Chega a ser grotesca a demonização de Saddam promovida pelo presidente Bush. Afinal, o demônio da vez -e bota demônio nisso- seria Bin Laden. Na noite de 11 de setembro de 2001, ao irem dormir após as emoções daquele dia, os norte-americanos sabiam que as tragédias ocorridas em Nova York e Washington tinham como responsável principal o líder da Al Qaeda, que realmente passou recibo, logo depois, assumindo a autoria dos atentados.
Não se falou em Saddam nem no discutível arsenal de armas proibidas sob controle do ditador iraquiano. Os crimes de 11 de setembro, que inevitavelmente serão repetidos, mais cedo ou mais tarde, não uma, mas diversas vezes, não usaram nenhuma arma especial, saída misteriosamente das entranhas da tecnologia -que, aliás, não é o forte dos países árabes.
Na tragédia do 11 de setembro, foram usadas a astúcia, a criatividade e a surpresa próprias dos terroristas de todos os matizes. Foi com astúcia, criatividade e surpresa que os patriotas judeus explodiram o Hotel King David, em Jerusalém, onde se alojava o Estado-Maior dos ingleses, que ocupavam a Palestina. Durante anos, a foto 3x4 de Menahen Begin figurou num cartaz em que o Império Britânico oferecia uma recompensa pela captura, vivo ou morto, daquele que era então considerado o inimigo nš 1 da humanidade.
A disparidade tecnológica e militar entre os ingleses e os patriotas judeus era mais ou menos igual à que existe entre os norte-americanos e os iraquianos de hoje. Quem ganhou finalmente aquela guerra? Basta dizer que, anos depois, o antigo terrorista nš 1 da humanidade recebeu o Prêmio Nobel da Paz. O mundo dá voltas, tantas e tão violentas voltas que pode ser considerado, realmente, um mundo louco.
Nem o profeta mais desvairado poderá imaginar que um dia o ditador iraquiano vá receber um Nobel da Paz. Afinal, ele se revelou um tirano de seu próprio povo e, se o deixassem, invadiria (como de fato invadiu) outros países para submetê-los ao seu apetite de poder.
Nem por isso, com seu passado nada recomendável, a sua causa no atual contexto deixa de ser defensável. As acusações de que ele armazena armas proibidas é mais do que infantil. É hipócrita. Quase todos os povos, uns mais, outros menos, fazem o mesmo. Israel, Índia, Paquistão, Coréia do Norte, sabe-se lá se até as Ilhas Papuas, apesar de não contarem com os recursos tecnológicos equivalentes aos dos Estados Unidos, da Inglaterra, da França, da Rússia e da China, já estocaram suas bombinhas nucleares e poderão usá-las em caso de desespero.
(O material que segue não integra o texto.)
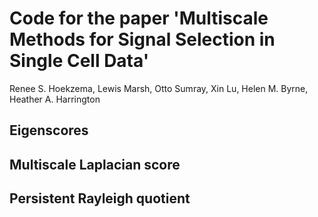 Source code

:# Code for the paper 'Multiscale Methods for Signal Selection in Single Cell Data'
Renee S. Hoekzema, Lewis Marsh, Otto Sumray, Xin Lu, Helen M. Byrne, Heather A. Harrington

## Eigenscores

## Multiscale Laplacian score

## Persistent Rayleigh quotient
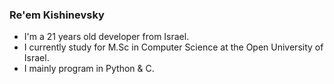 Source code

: ### Re'em Kishinevsky

<!--
**ReemKish/ReemKish** is a ✨ _special_ ✨ repository because its `README.md` (this file) appears on your GitHub profile.
-->


- I'm a 21 years old developer from Israel.
- I currently study for M.Sc in Computer Science at the Open University of Israel.
- I mainly program in Python & C.

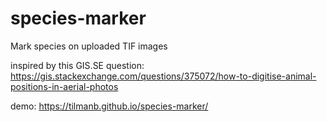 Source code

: # species-marker
Mark species on uploaded TIF images

inspired by this GIS.SE question: https://gis.stackexchange.com/questions/375072/how-to-digitise-animal-positions-in-aerial-photos

demo: https://tilmanb.github.io/species-marker/
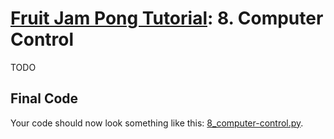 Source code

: # [Fruit Jam Pong Tutorial](.#sections): 8. Computer Control

TODO

## Final Code

Your code should now look something like this: [8_computer-control.py](./guide/8_computer-control.py).
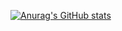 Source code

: [![Anurag's GitHub stats](https://github-readme-stats.vercel.app/api?username=mxrdck)](https://github.com/anuraghazra/github-readme-stats)
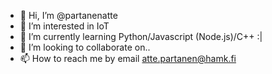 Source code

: - 👋 Hi, I’m @partanenatte
- 👀 I’m interested in IoT
- 🌱 I’m currently learning Python/Javascript (Node.js)/C++ :|
- 💞️ I’m looking to collaborate on..
- 📫 How to reach me by email atte.partanen@hamk.fi

<!---
partanenatte/partanenatte is a ✨ special ✨ repository because its `README.md` (this file) appears on your GitHub profile.
You can click the Preview link to take a look at your changes.
--->
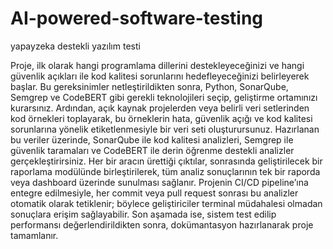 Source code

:  # AI-powered-software-testing
yapayzeka destekli yazılım testi

Proje, ilk olarak hangi programlama dillerini destekleyeceğinizi ve hangi güvenlik açıkları ile kod kalitesi sorunlarını hedefleyeceğinizi belirleyerek başlar. Bu gereksinimler netleştirildikten sonra, Python, SonarQube, Semgrep ve CodeBERT gibi gerekli teknolojileri seçip, geliştirme ortamınızı kurarsınız. Ardından, açık kaynak projelerden veya belirli veri setlerinden kod örnekleri toplayarak, bu örneklerin hata, güvenlik açığı ve kod kalitesi sorunlarına yönelik etiketlenmesiyle bir veri seti oluşturursunuz. Hazırlanan bu veriler üzerinde, SonarQube ile kod kalitesi analizleri, Semgrep ile güvenlik taramaları ve CodeBERT ile derin öğrenme destekli analizler gerçekleştirirsiniz. Her bir aracın ürettiği çıktılar, sonrasında geliştirilecek bir raporlama modülünde birleştirilerek, tüm analiz sonuçlarının tek bir raporda veya dashboard üzerinde sunulması sağlanır. Projenin CI/CD pipeline’ına entegre edilmesiyle, her commit veya pull request sonrası bu analizler otomatik olarak tetiklenir; böylece geliştiriciler terminal müdahalesi olmadan sonuçlara erişim sağlayabilir. Son aşamada ise, sistem test edilip performansı değerlendirildikten sonra, dokümantasyon hazırlanarak proje tamamlanır.
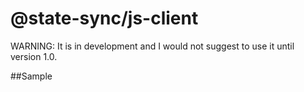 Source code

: # @state-sync/js-client

WARNING: It is in development and I would not suggest to use it until version 1.0.

##Sample


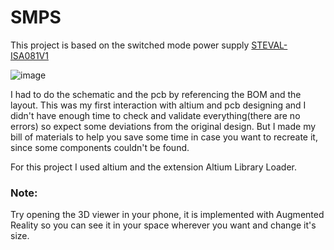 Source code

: # SMPS

This project is based on the switched mode power supply [STEVAL-ISA081V1](https://www.st.com/en/evaluation-tools/steval-isa081v1.html)

![image](https://github.com/MichalisTsak/SMPS/assets/104669614/1e353e4a-41e0-498f-a6ea-b195b514e5f5)

I had to do the schematic and the pcb by referencing the BOM and the layout. This was my first interaction with altium and pcb designing and I didn't have enough time 
to check and validate everything(there are no errors) so expect some deviations from the original design. But I made my bill of materials to help you save some time in case you want to recreate it, 
since some components couldn't be found.

For this project I used altium and the extension Altium Library Loader.

### Note: 
Try opening the 3D viewer in your phone, it is implemented with Augmented Reality so you can see it in your space wherever you want and change it's size.
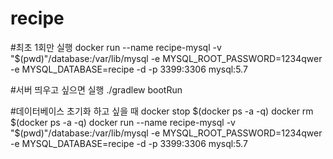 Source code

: # recipe
#최초 1회만 실행
docker run --name recipe-mysql -v "$(pwd)"/database:/var/lib/mysql -e MYSQL_ROOT_PASSWORD=1234qwer -e MYSQL_DATABASE=recipe -d -p 3399:3306 mysql:5.7

#서버 띄우고 싶으면 실행
./gradlew bootRun

#데이터베이스 초기화 하고 싶을 때
docker stop $(docker ps -a -q)
docker rm $(docker ps -a -q)
docker run --name recipe-mysql -v "$(pwd)"/database:/var/lib/mysql -e MYSQL_ROOT_PASSWORD=1234qwer -e MYSQL_DATABASE=recipe -d -p 3399:3306 mysql:5.7
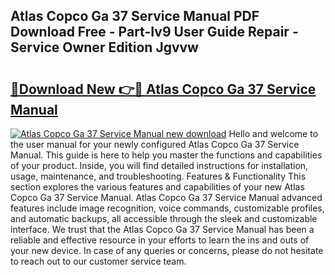 ## Atlas Copco Ga 37 Service Manual PDF Download Free - Part-Iv9 User Guide Repair - Service Owner Edition Jgvvw

# <h2><a href="http://cf19593.oget.top/?id=Atlas+Copco+Ga+37+Service+Manual">🔗Download New 👉🔴 Atlas Copco Ga 37 Service Manual</a></h2>

[![Atlas Copco Ga 37 Service Manual new download](https://i.imgur.com/5g1atiW.png)](http://cf19593.oget.top/?id=Atlas+Copco+Ga+37+Service+Manual)
Hello and welcome to the user manual for your newly configured Atlas Copco Ga 37 Service Manual. This guide is here to help you master the functions and capabilities of your product. Inside, you will find detailed instructions for installation, usage, maintenance, and troubleshooting. Features & Functionality This section explores the various features and capabilities of your new Atlas Copco Ga 37 Service Manual. Atlas Copco Ga 37 Service Manual advanced features include image recognition, voice commands, customizable profiles, and automatic backups, all accessible through the sleek and customizable interface. We trust that the Atlas Copco Ga 37 Service Manual has been a reliable and effective resource in your efforts to learn the ins and outs of your new device. In case of any queries or concerns, please do not hesitate to reach out to our customer service team.
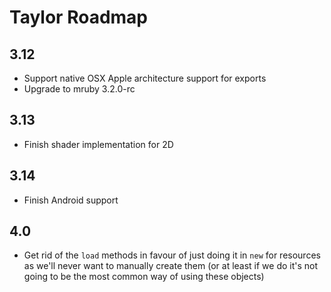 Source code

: # Taylor Roadmap

## 3.12

- Support native OSX Apple architecture support for exports
- Upgrade to mruby 3.2.0-rc

## 3.13

- Finish shader implementation for 2D

## 3.14

- Finish Android support

## 4.0

- Get rid of the `load` methods in favour of just doing it in `new` for
  resources as we'll never want to manually create them (or at least if we do
  it's not going to be the most common way of using these objects)
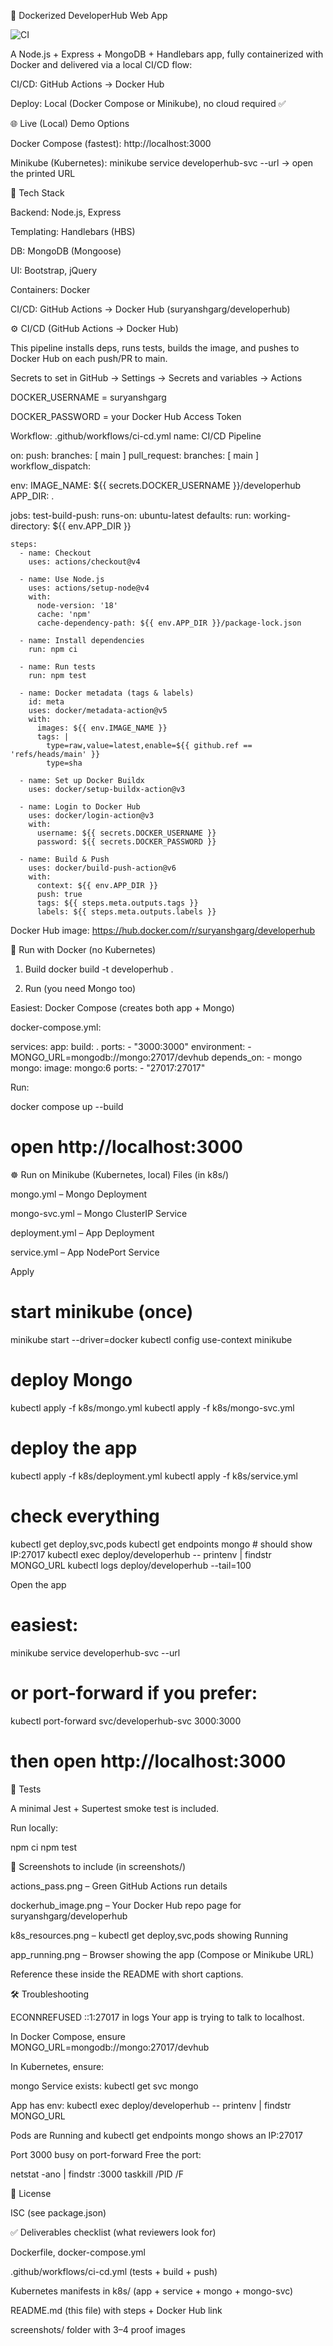 🚀 Dockerized DeveloperHub Web App

![CI](https://github.com/SuryanshGarg04/Dockerized_Webapp/actions/workflows/docker-ci.yml/badge.svg)


A Node.js + Express + MongoDB + Handlebars app, fully containerized with Docker and delivered via a local CI/CD flow:

CI/CD: GitHub Actions → Docker Hub

Deploy: Local (Docker Compose or Minikube), no cloud required ✅

🌐 Live (Local) Demo Options

Docker Compose (fastest): http://localhost:3000

Minikube (Kubernetes): minikube service developerhub-svc --url → open the printed URL

🧱 Tech Stack

Backend: Node.js, Express

Templating: Handlebars (HBS)

DB: MongoDB (Mongoose)

UI: Bootstrap, jQuery

Containers: Docker

CI/CD: GitHub Actions → Docker Hub (suryanshgarg/developerhub)

⚙️ CI/CD (GitHub Actions → Docker Hub)

This pipeline installs deps, runs tests, builds the image, and pushes to Docker Hub on each push/PR to main.

Secrets to set in GitHub → Settings → Secrets and variables → Actions

DOCKER_USERNAME = suryanshgarg

DOCKER_PASSWORD = your Docker Hub Access Token

Workflow: .github/workflows/ci-cd.yml
name: CI/CD Pipeline

on:
  push:
    branches: [ main ]
  pull_request:
    branches: [ main ]
  workflow_dispatch:

env:
  IMAGE_NAME: ${{ secrets.DOCKER_USERNAME }}/developerhub
  APP_DIR: .

jobs:
  test-build-push:
    runs-on: ubuntu-latest
    defaults:
      run:
        working-directory: ${{ env.APP_DIR }}

    steps:
      - name: Checkout
        uses: actions/checkout@v4

      - name: Use Node.js
        uses: actions/setup-node@v4
        with:
          node-version: '18'
          cache: 'npm'
          cache-dependency-path: ${{ env.APP_DIR }}/package-lock.json

      - name: Install dependencies
        run: npm ci

      - name: Run tests
        run: npm test

      - name: Docker metadata (tags & labels)
        id: meta
        uses: docker/metadata-action@v5
        with:
          images: ${{ env.IMAGE_NAME }}
          tags: |
            type=raw,value=latest,enable=${{ github.ref == 'refs/heads/main' }}
            type=sha

      - name: Set up Docker Buildx
        uses: docker/setup-buildx-action@v3

      - name: Login to Docker Hub
        uses: docker/login-action@v3
        with:
          username: ${{ secrets.DOCKER_USERNAME }}
          password: ${{ secrets.DOCKER_PASSWORD }}

      - name: Build & Push
        uses: docker/build-push-action@v6
        with:
          context: ${{ env.APP_DIR }}
          push: true
          tags: ${{ steps.meta.outputs.tags }}
          labels: ${{ steps.meta.outputs.labels }}


Docker Hub image: https://hub.docker.com/r/suryanshgarg/developerhub

🐳 Run with Docker (no Kubernetes)
1) Build
docker build -t developerhub .

2) Run (you need Mongo too)

Easiest: Docker Compose (creates both app + Mongo)

docker-compose.yml:

services:
  app:
    build: .
    ports:
      - "3000:3000"
    environment:
      - MONGO_URL=mongodb://mongo:27017/devhub
    depends_on:
      - mongo
  mongo:
    image: mongo:6
    ports:
      - "27017:27017"


Run:

docker compose up --build
# open http://localhost:3000

☸️ Run on Minikube (Kubernetes, local)
Files (in k8s/)

mongo.yml – Mongo Deployment

mongo-svc.yml – Mongo ClusterIP Service

deployment.yml – App Deployment

service.yml – App NodePort Service

Apply
# start minikube (once)
minikube start --driver=docker
kubectl config use-context minikube

# deploy Mongo
kubectl apply -f k8s/mongo.yml
kubectl apply -f k8s/mongo-svc.yml

# deploy the app
kubectl apply -f k8s/deployment.yml
kubectl apply -f k8s/service.yml

# check everything
kubectl get deploy,svc,pods
kubectl get endpoints mongo      # should show IP:27017
kubectl exec deploy/developerhub -- printenv | findstr MONGO_URL
kubectl logs deploy/developerhub --tail=100

Open the app
# easiest:
minikube service developerhub-svc --url

# or port-forward if you prefer:
kubectl port-forward svc/developerhub-svc 3000:3000
# then open http://localhost:3000

🧪 Tests

A minimal Jest + Supertest smoke test is included.

Run locally:

npm ci
npm test

📸 Screenshots to include (in screenshots/)

actions_pass.png – Green GitHub Actions run details

dockerhub_image.png – Your Docker Hub repo page for suryanshgarg/developerhub

k8s_resources.png – kubectl get deploy,svc,pods showing Running

app_running.png – Browser showing the app (Compose or Minikube URL)

Reference these inside the README with short captions.

🛠 Troubleshooting

ECONNREFUSED ::1:27017 in logs
Your app is trying to talk to localhost.

In Docker Compose, ensure MONGO_URL=mongodb://mongo:27017/devhub

In Kubernetes, ensure:

mongo Service exists: kubectl get svc mongo

App has env: kubectl exec deploy/developerhub -- printenv | findstr MONGO_URL

Pods are Running and kubectl get endpoints mongo shows an IP:27017

Port 3000 busy on port-forward
Free the port:

netstat -ano | findstr :3000
taskkill /PID <PID> /F

📄 License

ISC (see package.json)

✅ Deliverables checklist (what reviewers look for)

 Dockerfile, docker-compose.yml

 .github/workflows/ci-cd.yml (tests + build + push)

 Kubernetes manifests in k8s/ (app + service + mongo + mongo-svc)

 README.md (this file) with steps + Docker Hub link

 screenshots/ folder with 3–4 proof images

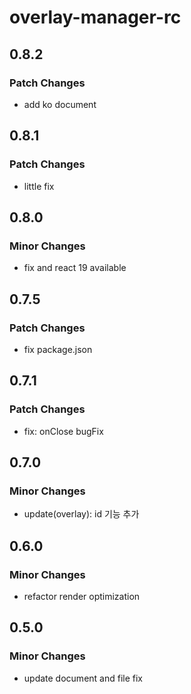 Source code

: # overlay-manager-rc

## 0.8.2

### Patch Changes

- add ko document

## 0.8.1

### Patch Changes

- little fix

## 0.8.0

### Minor Changes

- fix and react 19 available

## 0.7.5

### Patch Changes

- fix package.json

## 0.7.1

### Patch Changes

- fix: onClose bugFix

## 0.7.0

### Minor Changes

- update(overlay): id 기능 추가

## 0.6.0

### Minor Changes

- refactor render optimization

## 0.5.0

### Minor Changes

- update document and file fix
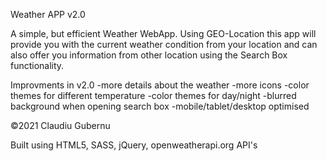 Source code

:Weather APP v2.0

A simple, but efficient Weather WebApp. 
Using GEO-Location this app will provide you with the current weather condition from your location and can also offer you information from other location using the Search Box functionality.

Improvments in v2.0
  -more details about the weather
  -more icons
  -color themes for different temperature
  -color themes for day/night
  -blurred background when opening search box
  -mobile/tablet/desktop optimised

©2021 Claudiu Gubernu

Built using HTML5, SASS, jQuery, openweatherapi.org API's
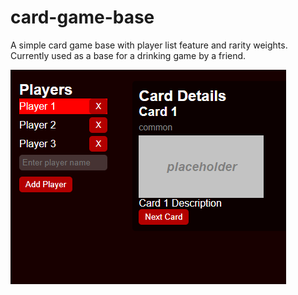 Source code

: # card-game-base

A simple card game base with player list feature and rarity weights. Currently used as a base for a drinking game by a friend.

![Alt text](/screenshot.png?raw=true "Optional Title")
Os especialistas em armamento da ONU não conseguiram provar a existência de bombas apocalípticas no Iraque. Uma inspeção igual em outros países (Alemanha, Canadá, África do Sul, Japão, Holanda, Turquia, a própria Itália e a própria Espanha, tradicionais aliados de Washington) poderia apresentar resultados bem mais inquietantes.
Sendo assim, a invasão do Iraque, após a cruzada política e diplomática do presidente Bush que grosseiramente dividiu o mundo, fornecerá a dois terços da humanidade um argumento a mais para o sentimento de desconfiança e de ódio contra os Estados Unidos.
No momento em que a maior máquina de guerra da história estiver destruindo Bagdá, que curiosamente ocupa aquela região entre os rios Tigre e Eufrates de onde viemos todos, um gato pingado, moreno, de olhos escuros e bigode farto, enrolado em alguns quilos de explosivos plásticos, poderá matar centenas de tranquilos norte-americanos que estarão tomando o metrô, de volta ao lar, doce lar.